• EXERCISE DIRECTIONS
Reproduce the line with "## Smoothsort" and everything after it in the listing below, exactly, both ends included. No pictures.

START MATERIAL FOR THIS TASK

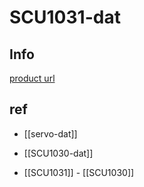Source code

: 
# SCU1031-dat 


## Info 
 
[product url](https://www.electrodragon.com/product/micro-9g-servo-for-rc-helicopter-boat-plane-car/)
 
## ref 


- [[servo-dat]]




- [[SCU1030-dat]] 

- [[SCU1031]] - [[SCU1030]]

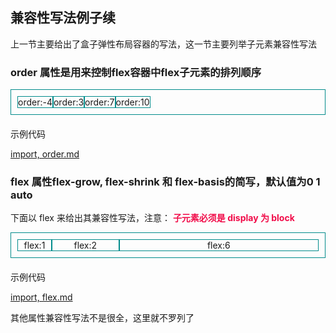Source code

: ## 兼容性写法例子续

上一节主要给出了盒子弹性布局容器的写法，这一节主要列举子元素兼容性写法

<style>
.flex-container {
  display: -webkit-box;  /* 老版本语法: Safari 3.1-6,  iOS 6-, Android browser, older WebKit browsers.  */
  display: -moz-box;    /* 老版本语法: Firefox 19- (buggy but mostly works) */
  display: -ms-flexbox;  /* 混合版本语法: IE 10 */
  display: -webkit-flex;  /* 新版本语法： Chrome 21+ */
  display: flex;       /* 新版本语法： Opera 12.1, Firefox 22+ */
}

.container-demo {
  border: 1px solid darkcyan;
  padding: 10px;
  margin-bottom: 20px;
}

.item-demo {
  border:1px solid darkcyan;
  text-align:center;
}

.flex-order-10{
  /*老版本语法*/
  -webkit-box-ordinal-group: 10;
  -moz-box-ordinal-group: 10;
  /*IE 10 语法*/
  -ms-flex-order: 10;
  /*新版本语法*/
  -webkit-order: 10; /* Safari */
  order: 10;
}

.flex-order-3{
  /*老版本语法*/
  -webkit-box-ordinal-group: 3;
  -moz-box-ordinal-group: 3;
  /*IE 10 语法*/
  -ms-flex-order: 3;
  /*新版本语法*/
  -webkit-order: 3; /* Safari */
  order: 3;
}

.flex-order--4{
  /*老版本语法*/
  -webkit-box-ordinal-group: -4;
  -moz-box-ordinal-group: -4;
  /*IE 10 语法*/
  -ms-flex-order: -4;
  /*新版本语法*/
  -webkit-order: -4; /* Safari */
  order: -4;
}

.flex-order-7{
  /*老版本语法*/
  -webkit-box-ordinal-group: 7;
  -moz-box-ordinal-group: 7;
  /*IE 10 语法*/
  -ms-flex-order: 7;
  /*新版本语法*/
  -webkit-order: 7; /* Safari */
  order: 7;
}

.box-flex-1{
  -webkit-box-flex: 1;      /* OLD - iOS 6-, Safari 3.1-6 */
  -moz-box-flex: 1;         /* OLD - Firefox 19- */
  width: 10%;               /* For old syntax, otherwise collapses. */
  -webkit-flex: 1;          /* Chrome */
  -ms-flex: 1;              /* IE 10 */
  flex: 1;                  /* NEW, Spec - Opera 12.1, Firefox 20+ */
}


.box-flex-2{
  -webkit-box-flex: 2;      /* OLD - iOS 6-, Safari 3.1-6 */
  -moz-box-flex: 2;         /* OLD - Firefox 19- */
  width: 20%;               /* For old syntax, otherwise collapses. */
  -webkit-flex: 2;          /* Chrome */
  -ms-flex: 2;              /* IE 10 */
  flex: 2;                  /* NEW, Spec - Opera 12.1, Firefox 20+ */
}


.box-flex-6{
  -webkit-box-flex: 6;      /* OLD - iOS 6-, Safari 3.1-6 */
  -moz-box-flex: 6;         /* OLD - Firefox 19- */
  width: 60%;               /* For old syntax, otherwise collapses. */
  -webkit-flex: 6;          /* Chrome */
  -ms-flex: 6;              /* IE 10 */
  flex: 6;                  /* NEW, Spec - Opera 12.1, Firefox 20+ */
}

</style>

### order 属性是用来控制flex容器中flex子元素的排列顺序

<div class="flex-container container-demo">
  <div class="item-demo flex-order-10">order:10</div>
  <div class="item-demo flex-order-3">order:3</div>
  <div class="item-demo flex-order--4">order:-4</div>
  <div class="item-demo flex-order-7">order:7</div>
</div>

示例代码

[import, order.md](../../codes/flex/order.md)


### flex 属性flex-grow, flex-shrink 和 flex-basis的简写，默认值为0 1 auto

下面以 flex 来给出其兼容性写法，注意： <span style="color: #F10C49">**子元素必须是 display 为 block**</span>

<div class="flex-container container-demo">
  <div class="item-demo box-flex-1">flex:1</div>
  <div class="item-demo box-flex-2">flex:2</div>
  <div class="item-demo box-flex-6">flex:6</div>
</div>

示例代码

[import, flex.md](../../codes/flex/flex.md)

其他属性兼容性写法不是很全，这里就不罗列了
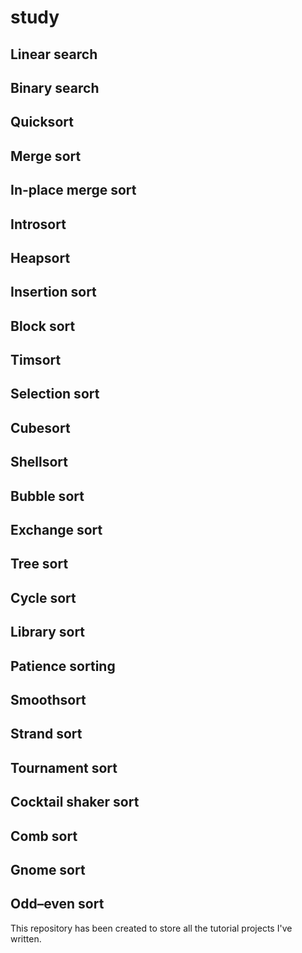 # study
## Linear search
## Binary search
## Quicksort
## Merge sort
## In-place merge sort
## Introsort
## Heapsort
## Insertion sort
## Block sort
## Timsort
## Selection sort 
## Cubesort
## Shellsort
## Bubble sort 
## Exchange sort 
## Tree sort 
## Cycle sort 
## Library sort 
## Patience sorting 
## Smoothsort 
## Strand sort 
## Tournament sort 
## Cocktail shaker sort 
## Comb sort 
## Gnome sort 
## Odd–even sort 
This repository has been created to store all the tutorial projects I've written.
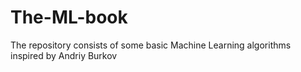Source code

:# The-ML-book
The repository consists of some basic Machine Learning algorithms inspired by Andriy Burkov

END MATERIAL FOR THIS TASK

• ANSWER TO THE EXERCISE
## Smoothsort 
## Strand sort 
## Tournament sort 
## Cocktail shaker sort 
## Comb sort 
## Gnome sort 
## Odd–even sort 
This repository has been created to store all the tutorial projects I've written.
Source code

:# The-ML-book
The repository consists of some basic Machine Learning algorithms inspired by Andriy Burkov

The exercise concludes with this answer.